BEGIN

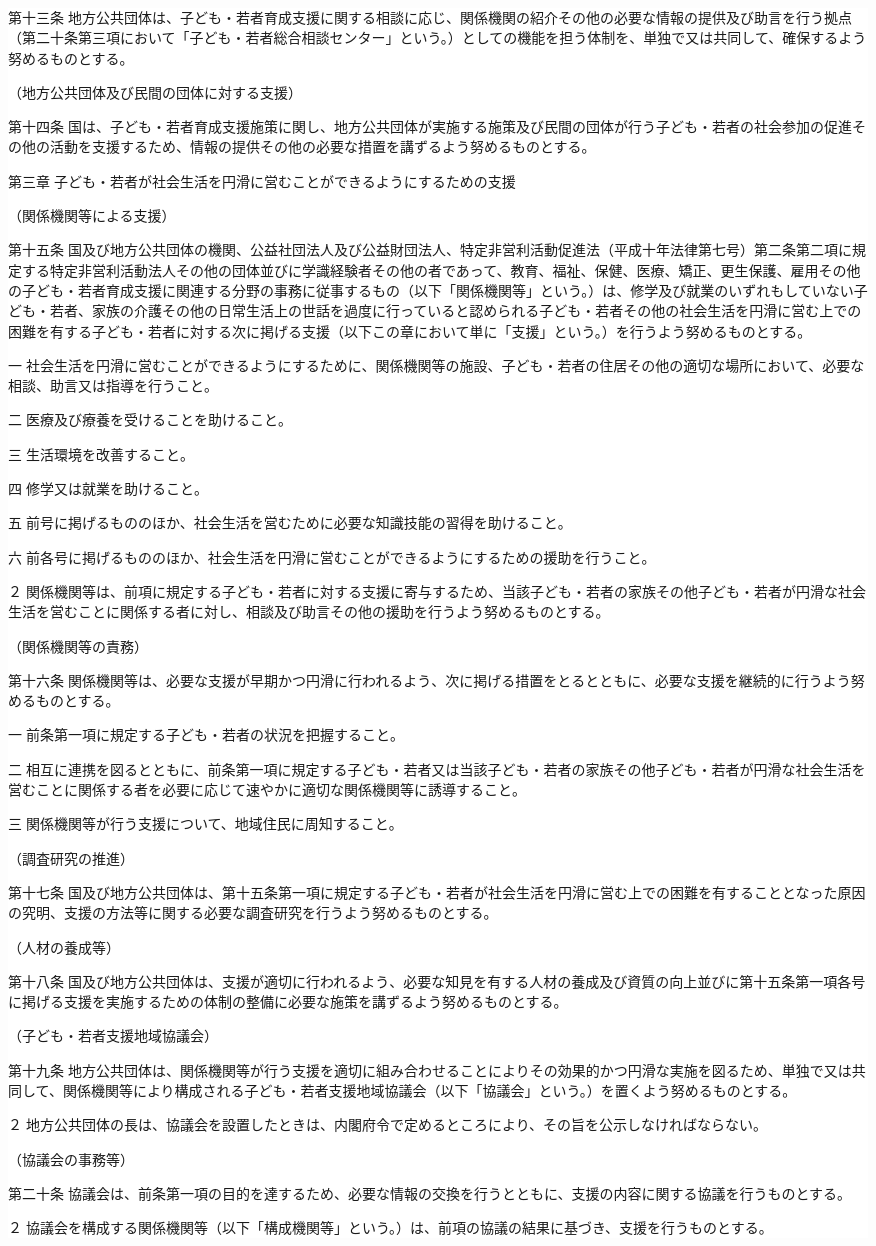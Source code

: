 第十三条 地方公共団体は、子ども・若者育成支援に関する相談に応じ、関係機関の紹介その他の必要な情報の提供及び助言を行う拠点（第二十条第三項において「子ども・若者総合相談センター」という。）としての機能を担う体制を、単独で又は共同して、確保するよう努めるものとする。

（地方公共団体及び民間の団体に対する支援）

第十四条 国は、子ども・若者育成支援施策に関し、地方公共団体が実施する施策及び民間の団体が行う子ども・若者の社会参加の促進その他の活動を支援するため、情報の提供その他の必要な措置を講ずるよう努めるものとする。

第三章 子ども・若者が社会生活を円滑に営むことができるようにするための支援

（関係機関等による支援）

第十五条 国及び地方公共団体の機関、公益社団法人及び公益財団法人、特定非営利活動促進法（平成十年法律第七号）第二条第二項に規定する特定非営利活動法人その他の団体並びに学識経験者その他の者であって、教育、福祉、保健、医療、矯正、更生保護、雇用その他の子ども・若者育成支援に関連する分野の事務に従事するもの（以下「関係機関等」という。）は、修学及び就業のいずれもしていない子ども・若者、家族の介護その他の日常生活上の世話を過度に行っていると認められる子ども・若者その他の社会生活を円滑に営む上での困難を有する子ども・若者に対する次に掲げる支援（以下この章において単に「支援」という。）を行うよう努めるものとする。

一 社会生活を円滑に営むことができるようにするために、関係機関等の施設、子ども・若者の住居その他の適切な場所において、必要な相談、助言又は指導を行うこと。

二 医療及び療養を受けることを助けること。

三 生活環境を改善すること。

四 修学又は就業を助けること。

五 前号に掲げるもののほか、社会生活を営むために必要な知識技能の習得を助けること。

六 前各号に掲げるもののほか、社会生活を円滑に営むことができるようにするための援助を行うこと。

２ 関係機関等は、前項に規定する子ども・若者に対する支援に寄与するため、当該子ども・若者の家族その他子ども・若者が円滑な社会生活を営むことに関係する者に対し、相談及び助言その他の援助を行うよう努めるものとする。

（関係機関等の責務）

第十六条 関係機関等は、必要な支援が早期かつ円滑に行われるよう、次に掲げる措置をとるとともに、必要な支援を継続的に行うよう努めるものとする。

一 前条第一項に規定する子ども・若者の状況を把握すること。

二 相互に連携を図るとともに、前条第一項に規定する子ども・若者又は当該子ども・若者の家族その他子ども・若者が円滑な社会生活を営むことに関係する者を必要に応じて速やかに適切な関係機関等に誘導すること。

三 関係機関等が行う支援について、地域住民に周知すること。

（調査研究の推進）

第十七条 国及び地方公共団体は、第十五条第一項に規定する子ども・若者が社会生活を円滑に営む上での困難を有することとなった原因の究明、支援の方法等に関する必要な調査研究を行うよう努めるものとする。

（人材の養成等）

第十八条 国及び地方公共団体は、支援が適切に行われるよう、必要な知見を有する人材の養成及び資質の向上並びに第十五条第一項各号に掲げる支援を実施するための体制の整備に必要な施策を講ずるよう努めるものとする。

（子ども・若者支援地域協議会）

第十九条 地方公共団体は、関係機関等が行う支援を適切に組み合わせることによりその効果的かつ円滑な実施を図るため、単独で又は共同して、関係機関等により構成される子ども・若者支援地域協議会（以下「協議会」という。）を置くよう努めるものとする。

２ 地方公共団体の長は、協議会を設置したときは、内閣府令で定めるところにより、その旨を公示しなければならない。

（協議会の事務等）

第二十条 協議会は、前条第一項の目的を達するため、必要な情報の交換を行うとともに、支援の内容に関する協議を行うものとする。

２ 協議会を構成する関係機関等（以下「構成機関等」という。）は、前項の協議の結果に基づき、支援を行うものとする。

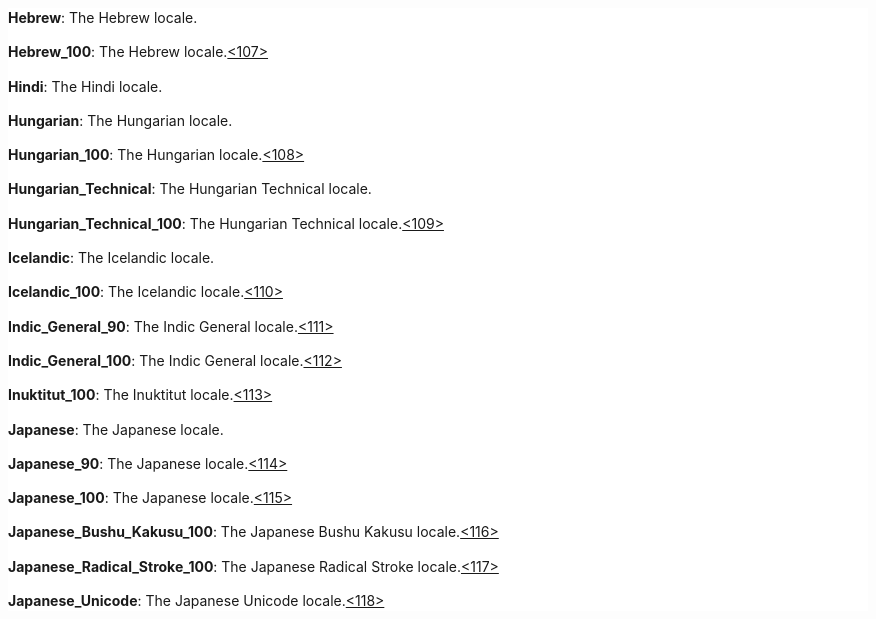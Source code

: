 <p><b>Hebrew</b>: The Hebrew locale. </p>

<p><b>Hebrew_100</b>: The Hebrew locale.<a id="Appendix_A_Target_107"></a><a href="1fe5fd87-2de5-4b2c-b762-5a4fd1373621.md#Appendix_A_107" aria-label="Product behavior note 107">&lt;107&gt;</a> </p>

<p><b>Hindi</b>: The Hindi locale. </p>

<p><b>Hungarian</b>: The Hungarian locale. </p>

<p><b>Hungarian_100</b>: The Hungarian locale.<a id="Appendix_A_Target_108"></a><a href="1fe5fd87-2de5-4b2c-b762-5a4fd1373621.md#Appendix_A_108" aria-label="Product behavior note 108">&lt;108&gt;</a> </p>

<p><b>Hungarian_Technical</b>: The Hungarian Technical
locale. </p>

<p><b>Hungarian_Technical_100</b>: The Hungarian
Technical locale.<a id="Appendix_A_Target_109"></a><a href="1fe5fd87-2de5-4b2c-b762-5a4fd1373621.md#Appendix_A_109" aria-label="Product behavior note 109">&lt;109&gt;</a> </p>

<p><b>Icelandic</b>: The Icelandic locale. </p>

<p><b>Icelandic_100</b>: The Icelandic locale.<a id="Appendix_A_Target_110"></a><a href="1fe5fd87-2de5-4b2c-b762-5a4fd1373621.md#Appendix_A_110" aria-label="Product behavior note 110">&lt;110&gt;</a> </p>

<p><b>Indic_General_90</b>: The Indic General locale.<a id="Appendix_A_Target_111"></a><a href="1fe5fd87-2de5-4b2c-b762-5a4fd1373621.md#Appendix_A_111" aria-label="Product behavior note 111">&lt;111&gt;</a> </p>

<p><b>Indic_General_100</b>: The Indic General locale.<a id="Appendix_A_Target_112"></a><a href="1fe5fd87-2de5-4b2c-b762-5a4fd1373621.md#Appendix_A_112" aria-label="Product behavior note 112">&lt;112&gt;</a> </p>

<p><b>Inuktitut_100</b>: The Inuktitut locale.<a id="Appendix_A_Target_113"></a><a href="1fe5fd87-2de5-4b2c-b762-5a4fd1373621.md#Appendix_A_113" aria-label="Product behavior note 113">&lt;113&gt;</a> </p>

<p><b>Japanese</b>: The Japanese locale. </p>

<p><b>Japanese_90</b>: The Japanese locale.<a id="Appendix_A_Target_114"></a><a href="1fe5fd87-2de5-4b2c-b762-5a4fd1373621.md#Appendix_A_114" aria-label="Product behavior note 114">&lt;114&gt;</a> </p>

<p><b>Japanese_100</b>: The Japanese locale.<a id="Appendix_A_Target_115"></a><a href="1fe5fd87-2de5-4b2c-b762-5a4fd1373621.md#Appendix_A_115" aria-label="Product behavior note 115">&lt;115&gt;</a> </p>

<p><b>Japanese_Bushu_Kakusu_100</b>: The Japanese Bushu
Kakusu locale.<a id="Appendix_A_Target_116"></a><a href="1fe5fd87-2de5-4b2c-b762-5a4fd1373621.md#Appendix_A_116" aria-label="Product behavior note 116">&lt;116&gt;</a> </p>

<p><b>Japanese_Radical_Stroke_100</b>: The Japanese
Radical Stroke locale.<a id="Appendix_A_Target_117"></a><a href="1fe5fd87-2de5-4b2c-b762-5a4fd1373621.md#Appendix_A_117" aria-label="Product behavior note 117">&lt;117&gt;</a> </p>

<p><b>Japanese_Unicode</b>: The Japanese Unicode locale.<a id="Appendix_A_Target_118"></a><a href="1fe5fd87-2de5-4b2c-b762-5a4fd1373621.md#Appendix_A_118" aria-label="Product behavior note 118">&lt;118&gt;</a> </p>
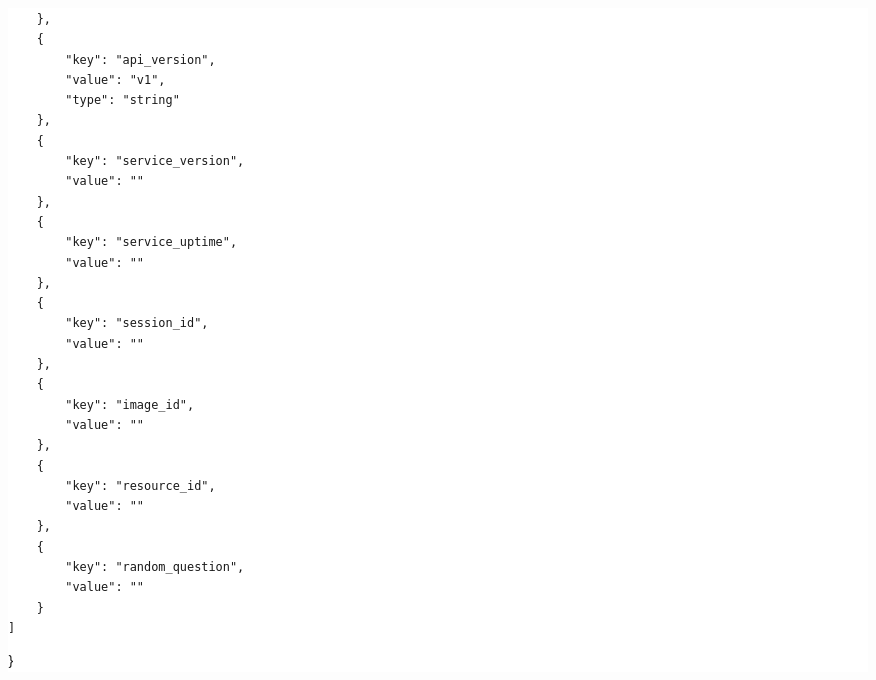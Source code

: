 		},
		{
			"key": "api_version",
			"value": "v1",
			"type": "string"
		},
		{
			"key": "service_version",
			"value": ""
		},
		{
			"key": "service_uptime",
			"value": ""
		},
		{
			"key": "session_id",
			"value": ""
		},
		{
			"key": "image_id",
			"value": ""
		},
		{
			"key": "resource_id",
			"value": ""
		},
		{
			"key": "random_question",
			"value": ""
		}
	]
}
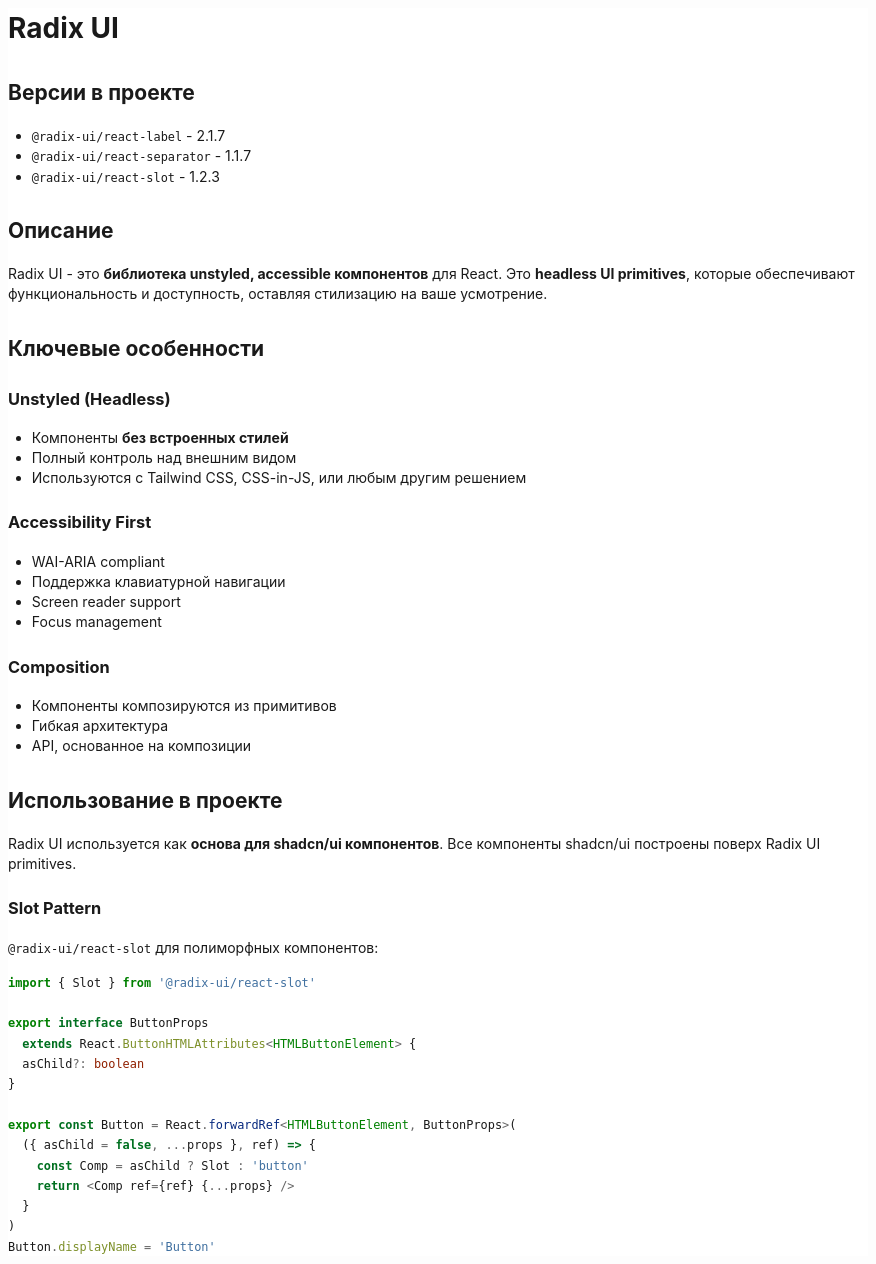 # Radix UI

## Версии в проекте
- `@radix-ui/react-label` - 2.1.7
- `@radix-ui/react-separator` - 1.1.7
- `@radix-ui/react-slot` - 1.2.3

## Описание
Radix UI - это **библиотека unstyled, accessible компонентов** для React. Это **headless UI primitives**, которые обеспечивают функциональность и доступность, оставляя стилизацию на ваше усмотрение.

## Ключевые особенности

### Unstyled (Headless)
- Компоненты **без встроенных стилей**
- Полный контроль над внешним видом
- Используются с Tailwind CSS, CSS-in-JS, или любым другим решением

### Accessibility First
- WAI-ARIA compliant
- Поддержка клавиатурной навигации
- Screen reader support
- Focus management

### Composition
- Компоненты композируются из примитивов
- Гибкая архитектура
- API, основанное на композиции

## Использование в проекте

Radix UI используется как **основа для shadcn/ui компонентов**. Все компоненты shadcn/ui построены поверх Radix UI primitives.

### Slot Pattern

`@radix-ui/react-slot` для полиморфных компонентов:

```typescript
import { Slot } from '@radix-ui/react-slot'

export interface ButtonProps
  extends React.ButtonHTMLAttributes<HTMLButtonElement> {
  asChild?: boolean
}

export const Button = React.forwardRef<HTMLButtonElement, ButtonProps>(
  ({ asChild = false, ...props }, ref) => {
    const Comp = asChild ? Slot : 'button'
    return <Comp ref={ref} {...props} />
  }
)
Button.displayName = 'Button'
```
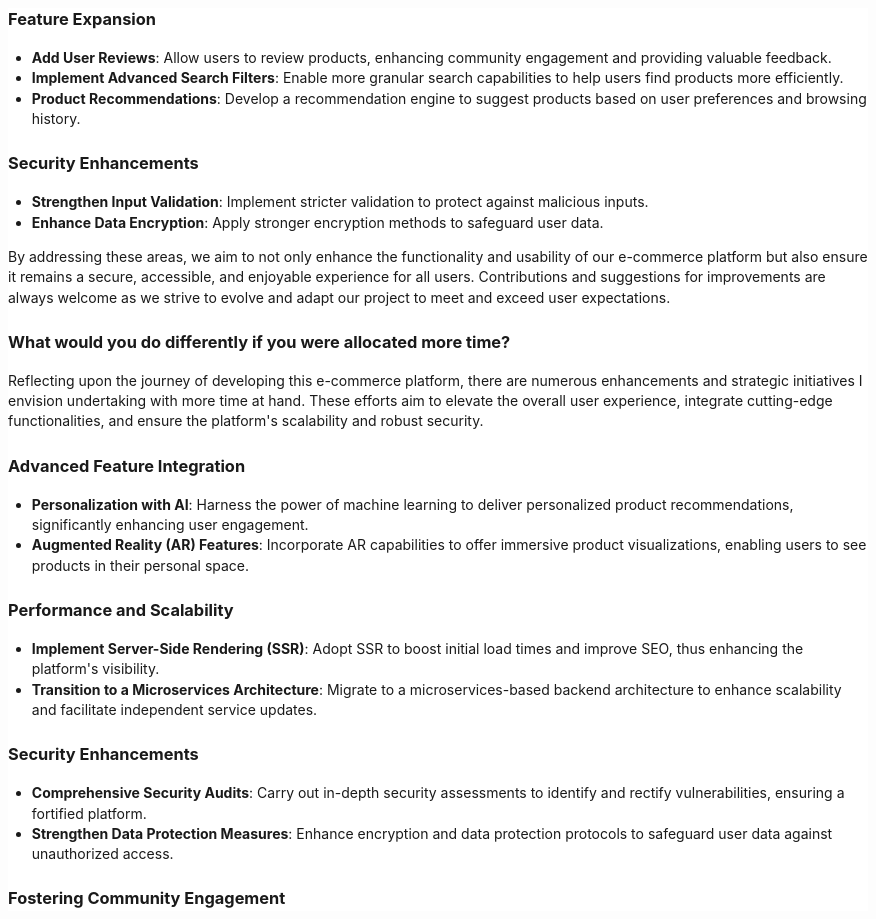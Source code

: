 ### Feature Expansion
- **Add User Reviews**: Allow users to review products, enhancing community engagement and providing valuable feedback.
- **Implement Advanced Search Filters**: Enable more granular search capabilities to help users find products more efficiently.
- **Product Recommendations**: Develop a recommendation engine to suggest products based on user preferences and browsing history.

### Security Enhancements
- **Strengthen Input Validation**: Implement stricter validation to protect against malicious inputs.
- **Enhance Data Encryption**: Apply stronger encryption methods to safeguard user data.

By addressing these areas, we aim to not only enhance the functionality and usability of our e-commerce platform but also ensure it remains a secure, accessible, and enjoyable experience for all users. Contributions and suggestions for improvements are always welcome as we strive to evolve and adapt our project to meet and exceed user expectations.


### What would you do differently if you were allocated more time?



Reflecting upon the journey of developing this e-commerce platform, there are numerous enhancements and strategic initiatives I envision undertaking with more time at hand. These efforts aim to elevate the overall user experience, integrate cutting-edge functionalities, and ensure the platform's scalability and robust security.


### Advanced Feature Integration

- **Personalization with AI**: Harness the power of machine learning to deliver personalized product recommendations, significantly enhancing user engagement.
- **Augmented Reality (AR) Features**: Incorporate AR capabilities to offer immersive product visualizations, enabling users to see products in their personal space.

### Performance and Scalability

- **Implement Server-Side Rendering (SSR)**: Adopt SSR to boost initial load times and improve SEO, thus enhancing the platform's visibility.
- **Transition to a Microservices Architecture**: Migrate to a microservices-based backend architecture to enhance scalability and facilitate independent service updates.

### Security Enhancements

- **Comprehensive Security Audits**: Carry out in-depth security assessments to identify and rectify vulnerabilities, ensuring a fortified platform.
- **Strengthen Data Protection Measures**: Enhance encryption and data protection protocols to safeguard user data against unauthorized access.

### Fostering Community Engagement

END

* [Problem requirements]:
What lines of the material contain "asChild"? Show them.

* [Problem solution]:
  asChild?: boolean
  ({ asChild = false, ...props }, ref) => {
    const Comp = asChild ? Slot : 'button'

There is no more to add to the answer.